Whether you started a business from scratch or took over the reins of the business your parents or grandparents started, family plays an important role. Traditionally, people started businesses, considering their children would continue their legacy. The seed they sowed would give fruits to their future generations. Hence, children from business families are trained in family business from childhood. They knew that they would one day own the business and all the assets and liabilities that come with it. This unspoken understanding created a misconception that estate planning is similar to succession planning.
Not having a formalized succession and estate plan had a ripple effect on the business and family assets after the death or incapacity of the business owner. While they do have overlaps, they are different in many ways. This article will help you understand the difference and when and why you need them.
What is Estate Planning?
Estate planning is a detailed plan on how you wish to distribute your estate to beneficiaries (family or non-family) tax-efficiently after your death or incapacity. It is more of a procedural thing wherein you appoint a Power of Attorney or executor (for a Will), a nominee (for life insurance), and a trustee (for a family trust) to execute the distribution of the estate as per your instructions.
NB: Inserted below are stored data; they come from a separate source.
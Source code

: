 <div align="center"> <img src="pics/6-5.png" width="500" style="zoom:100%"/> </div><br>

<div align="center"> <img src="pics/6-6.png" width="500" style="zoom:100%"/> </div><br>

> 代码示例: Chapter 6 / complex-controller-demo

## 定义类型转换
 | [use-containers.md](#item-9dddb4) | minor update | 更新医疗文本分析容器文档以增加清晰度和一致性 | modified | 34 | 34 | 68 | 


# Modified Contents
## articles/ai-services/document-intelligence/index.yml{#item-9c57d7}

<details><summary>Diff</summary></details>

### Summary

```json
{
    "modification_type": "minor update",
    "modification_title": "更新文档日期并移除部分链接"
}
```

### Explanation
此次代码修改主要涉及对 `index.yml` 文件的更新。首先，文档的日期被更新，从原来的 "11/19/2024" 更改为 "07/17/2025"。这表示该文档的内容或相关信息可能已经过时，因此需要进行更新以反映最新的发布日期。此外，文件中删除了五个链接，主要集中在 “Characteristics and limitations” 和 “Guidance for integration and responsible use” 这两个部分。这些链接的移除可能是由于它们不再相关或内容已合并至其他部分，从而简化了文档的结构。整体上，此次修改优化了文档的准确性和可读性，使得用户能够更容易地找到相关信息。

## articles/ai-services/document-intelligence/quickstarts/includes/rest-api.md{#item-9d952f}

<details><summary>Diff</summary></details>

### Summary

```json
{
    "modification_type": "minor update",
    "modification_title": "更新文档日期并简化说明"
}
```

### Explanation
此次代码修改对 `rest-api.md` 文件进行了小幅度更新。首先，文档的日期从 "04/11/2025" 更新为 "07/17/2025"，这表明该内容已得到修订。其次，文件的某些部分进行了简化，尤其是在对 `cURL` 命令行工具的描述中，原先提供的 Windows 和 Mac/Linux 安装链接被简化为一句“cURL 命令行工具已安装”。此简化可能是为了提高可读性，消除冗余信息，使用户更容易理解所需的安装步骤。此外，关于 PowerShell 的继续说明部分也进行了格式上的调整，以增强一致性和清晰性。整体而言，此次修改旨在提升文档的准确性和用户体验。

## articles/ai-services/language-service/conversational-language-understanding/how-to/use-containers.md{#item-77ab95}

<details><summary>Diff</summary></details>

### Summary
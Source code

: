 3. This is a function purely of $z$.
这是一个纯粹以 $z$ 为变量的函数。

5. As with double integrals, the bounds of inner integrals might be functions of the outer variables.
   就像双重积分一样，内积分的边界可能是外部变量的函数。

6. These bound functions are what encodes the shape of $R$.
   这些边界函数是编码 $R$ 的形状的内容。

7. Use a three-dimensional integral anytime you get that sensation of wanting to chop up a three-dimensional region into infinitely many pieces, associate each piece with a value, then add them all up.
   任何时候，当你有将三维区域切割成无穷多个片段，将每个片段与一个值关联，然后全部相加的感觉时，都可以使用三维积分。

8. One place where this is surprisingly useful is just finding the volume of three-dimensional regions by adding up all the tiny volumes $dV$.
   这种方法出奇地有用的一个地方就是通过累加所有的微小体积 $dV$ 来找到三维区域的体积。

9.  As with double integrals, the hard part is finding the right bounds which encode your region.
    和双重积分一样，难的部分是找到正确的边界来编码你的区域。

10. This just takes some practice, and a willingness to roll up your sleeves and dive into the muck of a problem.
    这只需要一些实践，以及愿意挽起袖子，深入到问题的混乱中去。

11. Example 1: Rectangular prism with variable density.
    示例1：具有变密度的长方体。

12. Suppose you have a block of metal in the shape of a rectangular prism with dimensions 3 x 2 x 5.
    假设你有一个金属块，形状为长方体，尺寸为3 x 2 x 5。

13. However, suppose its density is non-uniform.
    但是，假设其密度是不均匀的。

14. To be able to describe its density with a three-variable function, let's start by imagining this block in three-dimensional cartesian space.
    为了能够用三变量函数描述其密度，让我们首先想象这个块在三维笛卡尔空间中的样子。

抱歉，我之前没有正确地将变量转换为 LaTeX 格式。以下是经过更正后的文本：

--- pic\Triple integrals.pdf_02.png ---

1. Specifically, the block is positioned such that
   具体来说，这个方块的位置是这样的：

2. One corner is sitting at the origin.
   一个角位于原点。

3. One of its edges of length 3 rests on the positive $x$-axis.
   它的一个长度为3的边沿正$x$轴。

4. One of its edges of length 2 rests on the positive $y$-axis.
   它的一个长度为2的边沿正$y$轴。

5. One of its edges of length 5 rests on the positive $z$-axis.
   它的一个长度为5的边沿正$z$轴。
You can do estate planning in isolation with the help of tax and legal experts. They can help you structure the assets so their ownership transfer has lower tax implications. Anyone with assets like property, jewelry, antiques, or business needs to do estate planning to avoid family disputes and litigation on the distribution of assets. Without an estate plan, the court determines who gets what. This distribution may not be tax efficient, and the family could risk losing the entire estate to tax bills.
What is Succession Planning?
Succession planning is a more comprehensive plan and process to identify your successors, train them, and hand over the ownership tax-efficiently. Your share structure should be such that the owner can gradually pass on the ownership while retaining some control, like veto power, if necessary. Succession planning is a more emotional and personal decision that you take along with business partners, beneficiaries, and family members.
You need a skilled business consultant to plan your succession as it involves business structuring. You need a succession plan if you have a successor and plan to retain your business within the family or employees.
There are chances that none of your family members can take over the reins. In such a scenario, you can pass on the business management to partners or employees who can take the legacy ahead. Succession planning also involves protecting the value of the business and determining the valuation methodology in the event of the sale of the business to a third party.
Without proper succession planning, your business could lose direction, employees could lose faith in the leadership, and family disputes could spring up litigations after your demise.
How is Estate and Succession Planning Different?
Both estate and succession planning deal with transferring assets and business to beneficiaries. But they are different from each other in many ways.
Objective: The succession planning objective is to transfer business while you are still alive and maybe on sudden death or incapacity. The estate planning objective is to transfer business and other assets like property, jewelry, or any family heirloom after your death or incapacity.
In the early days, business owners worked till their last breath, because of which succession and estate were used interchangeably. But things are changing. Many business owners want to transfer the business to their successors, retire early, and enjoy their estate. This gap in business succession and death has created the need for separate plans for succession and estate.
Implementation: A succession plan needs a competent successor with business acumen who can run the business after you, which estate planning beneficiaries don’t need. The estate plan needs an unbiased and trustworthy executor or trustee who can distribute assets as stated in the plan.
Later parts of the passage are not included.